» **Task directions**
Whenever a line below includes "SearchResult", add it to the tally, then give the total and nothing more.

» **Task data**
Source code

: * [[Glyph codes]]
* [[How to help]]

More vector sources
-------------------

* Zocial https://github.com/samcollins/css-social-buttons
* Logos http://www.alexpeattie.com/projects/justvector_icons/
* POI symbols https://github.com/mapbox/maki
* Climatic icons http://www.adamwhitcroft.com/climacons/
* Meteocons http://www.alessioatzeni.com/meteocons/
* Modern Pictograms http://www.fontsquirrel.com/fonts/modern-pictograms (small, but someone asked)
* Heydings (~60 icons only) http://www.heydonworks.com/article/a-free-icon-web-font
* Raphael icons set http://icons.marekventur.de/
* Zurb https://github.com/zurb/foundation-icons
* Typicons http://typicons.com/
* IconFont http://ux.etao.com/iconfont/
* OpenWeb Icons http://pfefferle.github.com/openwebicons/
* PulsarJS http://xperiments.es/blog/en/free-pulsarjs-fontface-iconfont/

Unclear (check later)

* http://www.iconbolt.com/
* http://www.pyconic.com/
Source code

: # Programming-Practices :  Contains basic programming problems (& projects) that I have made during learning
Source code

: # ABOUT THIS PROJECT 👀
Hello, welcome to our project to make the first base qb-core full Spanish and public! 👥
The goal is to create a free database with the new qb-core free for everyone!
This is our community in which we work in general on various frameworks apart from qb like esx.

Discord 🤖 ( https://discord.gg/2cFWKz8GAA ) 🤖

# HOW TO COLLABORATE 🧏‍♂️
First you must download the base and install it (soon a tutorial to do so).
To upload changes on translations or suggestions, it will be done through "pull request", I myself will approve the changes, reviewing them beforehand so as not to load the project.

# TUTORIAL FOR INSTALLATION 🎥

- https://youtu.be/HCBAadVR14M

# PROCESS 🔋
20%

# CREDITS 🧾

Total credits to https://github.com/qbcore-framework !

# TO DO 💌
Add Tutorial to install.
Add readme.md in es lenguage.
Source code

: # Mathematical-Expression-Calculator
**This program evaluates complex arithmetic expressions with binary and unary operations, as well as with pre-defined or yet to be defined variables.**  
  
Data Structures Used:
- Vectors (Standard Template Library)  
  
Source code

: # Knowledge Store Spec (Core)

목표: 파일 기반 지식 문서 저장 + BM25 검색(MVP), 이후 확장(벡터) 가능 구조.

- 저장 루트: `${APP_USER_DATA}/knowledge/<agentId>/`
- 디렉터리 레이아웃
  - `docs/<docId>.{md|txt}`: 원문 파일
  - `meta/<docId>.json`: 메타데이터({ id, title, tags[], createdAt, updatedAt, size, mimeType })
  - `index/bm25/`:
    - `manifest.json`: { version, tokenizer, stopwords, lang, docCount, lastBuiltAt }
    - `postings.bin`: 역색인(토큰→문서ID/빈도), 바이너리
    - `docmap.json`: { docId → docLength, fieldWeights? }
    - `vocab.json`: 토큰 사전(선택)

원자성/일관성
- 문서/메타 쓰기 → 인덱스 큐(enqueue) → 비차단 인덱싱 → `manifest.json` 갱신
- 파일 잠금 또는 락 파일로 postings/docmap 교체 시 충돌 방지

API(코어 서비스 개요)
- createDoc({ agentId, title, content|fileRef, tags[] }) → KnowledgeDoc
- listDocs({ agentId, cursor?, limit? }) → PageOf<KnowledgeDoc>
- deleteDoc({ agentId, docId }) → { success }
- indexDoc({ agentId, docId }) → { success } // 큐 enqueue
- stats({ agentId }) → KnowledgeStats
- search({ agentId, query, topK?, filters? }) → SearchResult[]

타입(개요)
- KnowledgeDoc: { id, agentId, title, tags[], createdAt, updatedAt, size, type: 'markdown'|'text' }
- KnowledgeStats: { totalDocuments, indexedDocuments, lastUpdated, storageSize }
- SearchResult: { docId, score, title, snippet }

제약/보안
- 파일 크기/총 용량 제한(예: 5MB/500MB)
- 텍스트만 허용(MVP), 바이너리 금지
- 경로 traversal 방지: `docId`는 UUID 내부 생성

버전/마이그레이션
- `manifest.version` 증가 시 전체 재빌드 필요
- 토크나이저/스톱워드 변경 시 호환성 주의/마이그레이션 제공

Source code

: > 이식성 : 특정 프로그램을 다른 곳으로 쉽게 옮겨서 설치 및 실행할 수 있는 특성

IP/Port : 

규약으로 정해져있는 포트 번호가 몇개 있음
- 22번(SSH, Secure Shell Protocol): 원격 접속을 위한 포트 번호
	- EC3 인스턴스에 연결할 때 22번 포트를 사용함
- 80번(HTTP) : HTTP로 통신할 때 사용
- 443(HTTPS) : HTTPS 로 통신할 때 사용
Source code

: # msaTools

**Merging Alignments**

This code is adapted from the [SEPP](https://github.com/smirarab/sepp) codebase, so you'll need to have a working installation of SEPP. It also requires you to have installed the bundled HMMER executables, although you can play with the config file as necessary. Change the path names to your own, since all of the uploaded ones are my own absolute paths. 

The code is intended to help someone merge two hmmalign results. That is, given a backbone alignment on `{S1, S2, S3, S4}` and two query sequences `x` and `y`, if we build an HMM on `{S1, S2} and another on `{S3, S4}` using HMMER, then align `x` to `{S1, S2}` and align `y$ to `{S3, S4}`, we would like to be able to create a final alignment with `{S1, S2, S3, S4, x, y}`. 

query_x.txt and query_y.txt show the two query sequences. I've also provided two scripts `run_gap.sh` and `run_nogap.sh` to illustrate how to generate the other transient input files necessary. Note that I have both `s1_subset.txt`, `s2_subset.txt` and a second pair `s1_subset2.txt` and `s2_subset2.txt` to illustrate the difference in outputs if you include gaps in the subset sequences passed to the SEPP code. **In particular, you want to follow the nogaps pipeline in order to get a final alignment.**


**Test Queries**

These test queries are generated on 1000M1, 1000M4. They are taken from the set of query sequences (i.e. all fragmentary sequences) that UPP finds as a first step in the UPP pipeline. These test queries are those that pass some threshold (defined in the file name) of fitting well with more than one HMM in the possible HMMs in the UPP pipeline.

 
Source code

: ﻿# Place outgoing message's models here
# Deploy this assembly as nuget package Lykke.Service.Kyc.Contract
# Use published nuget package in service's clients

» **Answer to the exercise**
2